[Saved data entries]

↓↓↓

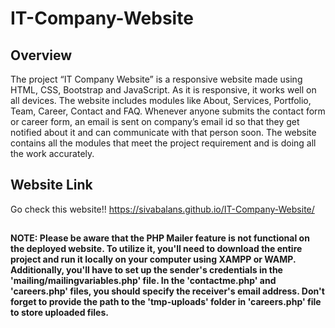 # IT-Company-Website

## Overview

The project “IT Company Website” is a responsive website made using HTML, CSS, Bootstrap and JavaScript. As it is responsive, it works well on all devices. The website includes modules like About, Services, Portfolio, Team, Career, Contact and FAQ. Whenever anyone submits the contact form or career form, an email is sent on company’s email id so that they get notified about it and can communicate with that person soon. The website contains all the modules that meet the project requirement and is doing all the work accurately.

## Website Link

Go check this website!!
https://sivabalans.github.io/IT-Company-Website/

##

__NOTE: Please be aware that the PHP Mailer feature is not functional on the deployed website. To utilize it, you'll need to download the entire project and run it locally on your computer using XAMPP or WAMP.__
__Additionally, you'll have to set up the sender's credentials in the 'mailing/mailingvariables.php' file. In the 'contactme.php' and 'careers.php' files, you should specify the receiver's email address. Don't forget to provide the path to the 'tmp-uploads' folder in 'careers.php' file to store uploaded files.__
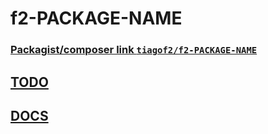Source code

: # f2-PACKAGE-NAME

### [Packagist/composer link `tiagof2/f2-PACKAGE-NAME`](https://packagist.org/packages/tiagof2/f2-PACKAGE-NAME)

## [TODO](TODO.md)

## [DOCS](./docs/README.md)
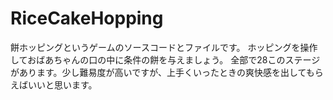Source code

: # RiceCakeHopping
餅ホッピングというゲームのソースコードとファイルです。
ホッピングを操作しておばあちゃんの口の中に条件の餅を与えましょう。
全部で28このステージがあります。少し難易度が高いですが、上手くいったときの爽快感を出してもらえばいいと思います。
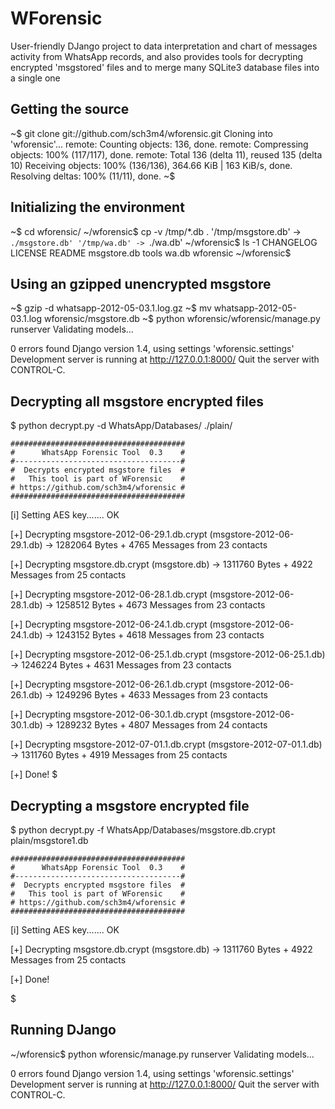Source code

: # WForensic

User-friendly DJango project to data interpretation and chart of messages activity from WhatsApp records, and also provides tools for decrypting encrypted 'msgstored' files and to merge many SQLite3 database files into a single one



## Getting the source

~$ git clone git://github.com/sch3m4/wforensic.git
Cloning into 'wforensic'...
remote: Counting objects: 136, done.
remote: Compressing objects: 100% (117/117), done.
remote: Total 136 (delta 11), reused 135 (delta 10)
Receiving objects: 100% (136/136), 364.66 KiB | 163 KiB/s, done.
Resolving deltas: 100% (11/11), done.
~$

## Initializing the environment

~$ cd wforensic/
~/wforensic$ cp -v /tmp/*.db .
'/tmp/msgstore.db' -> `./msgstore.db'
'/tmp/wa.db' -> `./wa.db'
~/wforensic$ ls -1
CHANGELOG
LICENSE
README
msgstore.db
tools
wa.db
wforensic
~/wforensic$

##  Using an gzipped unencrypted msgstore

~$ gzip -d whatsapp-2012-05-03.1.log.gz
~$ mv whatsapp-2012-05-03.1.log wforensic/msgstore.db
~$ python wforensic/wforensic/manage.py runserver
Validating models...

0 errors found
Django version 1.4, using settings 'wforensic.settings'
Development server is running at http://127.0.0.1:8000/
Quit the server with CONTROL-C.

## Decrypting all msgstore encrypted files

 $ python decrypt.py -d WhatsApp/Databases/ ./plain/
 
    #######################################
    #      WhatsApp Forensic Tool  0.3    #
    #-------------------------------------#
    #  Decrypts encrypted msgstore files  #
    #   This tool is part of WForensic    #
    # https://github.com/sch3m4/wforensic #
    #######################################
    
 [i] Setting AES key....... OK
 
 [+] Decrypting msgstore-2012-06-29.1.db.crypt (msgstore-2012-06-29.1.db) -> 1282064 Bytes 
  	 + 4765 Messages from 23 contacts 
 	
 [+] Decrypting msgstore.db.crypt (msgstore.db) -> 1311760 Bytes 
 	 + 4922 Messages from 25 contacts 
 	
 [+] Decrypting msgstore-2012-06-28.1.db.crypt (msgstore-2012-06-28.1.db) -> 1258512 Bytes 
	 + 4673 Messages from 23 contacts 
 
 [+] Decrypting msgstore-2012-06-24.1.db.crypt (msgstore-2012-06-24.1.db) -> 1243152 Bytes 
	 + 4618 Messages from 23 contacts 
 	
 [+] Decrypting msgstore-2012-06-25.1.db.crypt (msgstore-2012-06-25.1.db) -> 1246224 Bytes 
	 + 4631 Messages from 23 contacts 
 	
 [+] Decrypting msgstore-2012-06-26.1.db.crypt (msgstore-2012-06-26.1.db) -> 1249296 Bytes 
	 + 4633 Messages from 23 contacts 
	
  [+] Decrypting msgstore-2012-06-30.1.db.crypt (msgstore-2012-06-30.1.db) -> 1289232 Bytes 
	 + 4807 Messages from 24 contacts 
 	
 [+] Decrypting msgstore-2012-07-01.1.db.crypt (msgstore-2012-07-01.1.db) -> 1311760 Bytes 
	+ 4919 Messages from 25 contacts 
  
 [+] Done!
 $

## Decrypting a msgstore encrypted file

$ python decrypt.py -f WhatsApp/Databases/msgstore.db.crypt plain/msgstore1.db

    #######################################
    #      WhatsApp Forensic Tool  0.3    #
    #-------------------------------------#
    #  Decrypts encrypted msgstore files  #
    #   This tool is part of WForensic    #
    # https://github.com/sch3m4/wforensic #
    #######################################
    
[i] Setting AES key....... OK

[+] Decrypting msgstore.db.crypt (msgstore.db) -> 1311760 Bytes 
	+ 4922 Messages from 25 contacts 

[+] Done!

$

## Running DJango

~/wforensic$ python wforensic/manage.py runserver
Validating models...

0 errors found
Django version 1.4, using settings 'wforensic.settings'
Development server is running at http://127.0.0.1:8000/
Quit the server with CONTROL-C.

↑↑↑

■ **EXERCISE REQUIREMENTS**
Retype each entry exactly. No pictures.

■ **ANSWER TO THE PROBLEM**
 # IT-Company-Website

## Overview

The project “IT Company Website” is a responsive website made using HTML, CSS, Bootstrap and JavaScript. As it is responsive, it works well on all devices. The website includes modules like About, Services, Portfolio, Team, Career, Contact and FAQ. Whenever anyone submits the contact form or career form, an email is sent on company’s email id so that they get notified about it and can communicate with that person soon. The website contains all the modules that meet the project requirement and is doing all the work accurately.

## Website Link

Go check this website!!
https://sivabalans.github.io/IT-Company-Website/

##

__NOTE: Please be aware that the PHP Mailer feature is not functional on the deployed website. To utilize it, you'll need to download the entire project and run it locally on your computer using XAMPP or WAMP.__
__Additionally, you'll have to set up the sender's credentials in the 'mailing/mailingvariables.php' file. In the 'contactme.php' and 'careers.php' files, you should specify the receiver's email address. Don't forget to provide the path to the 'tmp-uploads' folder in 'careers.php' file to store uploaded files.__
Source code

: # f2-PACKAGE-NAME

### [Packagist/composer link `tiagof2/f2-PACKAGE-NAME`](https://packagist.org/packages/tiagof2/f2-PACKAGE-NAME)

## [TODO](TODO.md)

## [DOCS](./docs/README.md)
Source code

: # RiceCakeHopping
餅ホッピングというゲームのソースコードとファイルです。
ホッピングを操作しておばあちゃんの口の中に条件の餅を与えましょう。
全部で28このステージがあります。少し難易度が高いですが、上手くいったときの爽快感を出してもらえばいいと思います。
Source code

: # WForensic

User-friendly DJango project to data interpretation and chart of messages activity from WhatsApp records, and also provides tools for decrypting encrypted 'msgstored' files and to merge many SQLite3 database files into a single one



## Getting the source

~$ git clone git://github.com/sch3m4/wforensic.git
Cloning into 'wforensic'...
remote: Counting objects: 136, done.
remote: Compressing objects: 100% (117/117), done.
remote: Total 136 (delta 11), reused 135 (delta 10)
Receiving objects: 100% (136/136), 364.66 KiB | 163 KiB/s, done.
Resolving deltas: 100% (11/11), done.
~$

## Initializing the environment

~$ cd wforensic/
~/wforensic$ cp -v /tmp/*.db .
'/tmp/msgstore.db' -> `./msgstore.db'
'/tmp/wa.db' -> `./wa.db'
~/wforensic$ ls -1
CHANGELOG
LICENSE
README
msgstore.db
tools
wa.db
wforensic
~/wforensic$

##  Using an gzipped unencrypted msgstore

~$ gzip -d whatsapp-2012-05-03.1.log.gz
~$ mv whatsapp-2012-05-03.1.log wforensic/msgstore.db
~$ python wforensic/wforensic/manage.py runserver
Validating models...

0 errors found
Django version 1.4, using settings 'wforensic.settings'
Development server is running at http://127.0.0.1:8000/
Quit the server with CONTROL-C.

## Decrypting all msgstore encrypted files

 $ python decrypt.py -d WhatsApp/Databases/ ./plain/
 
    #######################################
    #      WhatsApp Forensic Tool  0.3    #
    #-------------------------------------#
    #  Decrypts encrypted msgstore files  #
    #   This tool is part of WForensic    #
    # https://github.com/sch3m4/wforensic #
    #######################################
    
 [i] Setting AES key....... OK
 
 [+] Decrypting msgstore-2012-06-29.1.db.crypt (msgstore-2012-06-29.1.db) -> 1282064 Bytes 
  	 + 4765 Messages from 23 contacts 
 	
 [+] Decrypting msgstore.db.crypt (msgstore.db) -> 1311760 Bytes 
 	 + 4922 Messages from 25 contacts 
 	
 [+] Decrypting msgstore-2012-06-28.1.db.crypt (msgstore-2012-06-28.1.db) -> 1258512 Bytes 
	 + 4673 Messages from 23 contacts 
 
 [+] Decrypting msgstore-2012-06-24.1.db.crypt (msgstore-2012-06-24.1.db) -> 1243152 Bytes 
	 + 4618 Messages from 23 contacts 
 	
 [+] Decrypting msgstore-2012-06-25.1.db.crypt (msgstore-2012-06-25.1.db) -> 1246224 Bytes 
	 + 4631 Messages from 23 contacts 
 	
 [+] Decrypting msgstore-2012-06-26.1.db.crypt (msgstore-2012-06-26.1.db) -> 1249296 Bytes 
	 + 4633 Messages from 23 contacts 
	
  [+] Decrypting msgstore-2012-06-30.1.db.crypt (msgstore-2012-06-30.1.db) -> 1289232 Bytes 
	 + 4807 Messages from 24 contacts 
 	
 [+] Decrypting msgstore-2012-07-01.1.db.crypt (msgstore-2012-07-01.1.db) -> 1311760 Bytes 
	+ 4919 Messages from 25 contacts 
  
 [+] Done!
 $

## Decrypting a msgstore encrypted file

$ python decrypt.py -f WhatsApp/Databases/msgstore.db.crypt plain/msgstore1.db

    #######################################
    #      WhatsApp Forensic Tool  0.3    #
    #-------------------------------------#
    #  Decrypts encrypted msgstore files  #
    #   This tool is part of WForensic    #
    # https://github.com/sch3m4/wforensic #
    #######################################
    
[i] Setting AES key....... OK

[+] Decrypting msgstore.db.crypt (msgstore.db) -> 1311760 Bytes 
	+ 4922 Messages from 25 contacts 

[+] Done!

$

## Running DJango

~/wforensic$ python wforensic/manage.py runserver
Validating models...

0 errors found
Django version 1.4, using settings 'wforensic.settings'
Development server is running at http://127.0.0.1:8000/
Quit the server with CONTROL-C.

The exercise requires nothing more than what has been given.